Shi Jing contains some of the oldest pieces of Chinese literature. It is said to have been compiled by Confucius himself, who has chosen out some 300 poems out of 3000. During the Former Han Dynasty, there were still existant four versions of the collection: in the states of Lu 鲁 (by Shen Gong, 申公), Qi 齐 (by Hou Cang 后仓 and Master Sun 孙氏) and Han 韩 (by Han Ying 韩婴), and the private collection of Duke Mao 毛公. Only the last has survived until now, the commentaries to the Han version have survived in the collection Hanshi waizhuan 韩诗外传.
The four divisions of the Book of Songs are the "Airs of the states" (Guofeng 国风), mostly songs of love and emotions, the Minor Odes (Xiaoya 小雅), partially with social critics, the Major Odes (Daya 大雅), concerning the praise of the Zhou Dynasty, and the Hymns (Song 颂), ritual songs of the house of Zhou 周, the dukes of Lu 鲁 and the descendants of the house of Shang 商. All poems have a small preface (xiaoxu 小序), the first poem has a Great Preface (Daxu 大序). The content of these prefaces is a moral or even political interpretation of songs that surfacially seem to be simple love songs. The characteristic of these songs is that the initial verse creates a certain mood, in most cases using a picture of nature, birds or plants.
Almost all scholars of Han, Tang and Song wrote commentaries to the Book of Songs, because it was an integral part of Confucian teaching and had to be learned by heart by generations and generations of scholars.
Collected in Shi Jing were poems popular around the region from the north of the Yellow River basin to the Jianghan Drainage Area during the period from the early Western Zhou Dynasty (the 11th century BC) to the mid Spring and Autumn Period.
In the ancient times, poems are lyrics for accompanying tunes. The Shi Jing is classified into three parts according to contents, namely Feng (ballads), Ya (peoms from intellectuals or aristocrats), and Song (songs for praying). Feng, also called Guofeng, is mostly the collection of folk songs. It is divided into 15 groups and has a total of 160 poems, which mainly express the love between men and women and the dissatisfaction of the people toward the emperor. Ya contains 105 poems, including 31 articles of Daya and 74 articles of Xiaoya, most of which were written by court officials and aristocrats. Song collects 40 poems, which are songs for offering sacrifice and praising emperors by the aristocrats. They are usually accompanied with dance during the performance. Although the Book of Songs is a collection of works of many people, authors of most works are unknown, just a small part of them were researched out by later generations.

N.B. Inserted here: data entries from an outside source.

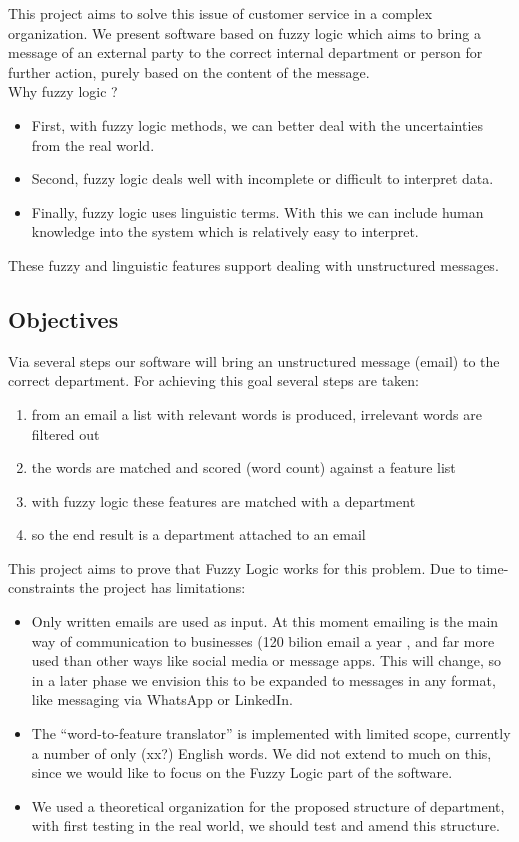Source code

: \documentclass[journal]{IEEEtran}
\begin{document}
This project aims to solve this issue of customer service in a complex organization. We present software based on fuzzy logic which aims to bring a message of an external party to the correct internal department or person for further action, purely based on the content of the message. \\

Why fuzzy logic ?
\begin{itemize}
    \item First, with fuzzy logic methods, we can better deal with the uncertainties from the real world.
    \item Second, fuzzy logic deals well with incomplete or difficult to interpret data.
    \item Finally, fuzzy logic uses linguistic terms. With this we can include human knowledge into the system which is relatively easy to interpret.
\end{itemize}
These fuzzy and linguistic features support dealing with unstructured messages.

\subsection{Objectives}

Via several steps our software will bring an unstructured message (email) to the correct department. For achieving this goal several steps are taken:
\begin{enumerate}
    \item from an email a list with relevant words is produced, irrelevant words are filtered out
    \item the words are matched and scored (word count) against a feature list
    \item with fuzzy logic these features are matched with a department
    \item so the end result is a department attached to an email
\end{enumerate}

This project aims to prove that Fuzzy Logic works for this problem. Due to time-constraints the project has limitations:
\begin{itemize}
    \item Only written emails are used as input. At this moment emailing is the main way of communication to businesses (120 bilion email a year \cite{email_statistics}, and far more used than other ways like social media or message apps. This will change, so in a later phase we envision this to be expanded to messages in any format, like messaging via WhatsApp or LinkedIn.
    \item The ``word-to-feature translator'' is implemented with limited scope, currently a number of only (xx?) English words. We did not extend to much on this, since we would like to focus on the Fuzzy Logic part of the software.
    \item We used a theoretical organization for the proposed structure of department, with first testing in the real world, we should test and amend this structure. %
\end{itemize}
\end{document}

The Shi Jing exerted a very profound effect on ancient China in terms of politics, culture, language, and even thinking. During the Spring and Autumn Period, diplomats often expressed words that they didn’t want to say by themselves or that were difficult to say by quoting sentences from the Book of Songs, which is similar to today’s diplomatic language. Confucius, a sage of China and who gave a high praise to the Shi Jing, claimed that people’s cultures, observation abilities and interpersonal skills could be highly improved through the study of the Shi Jing.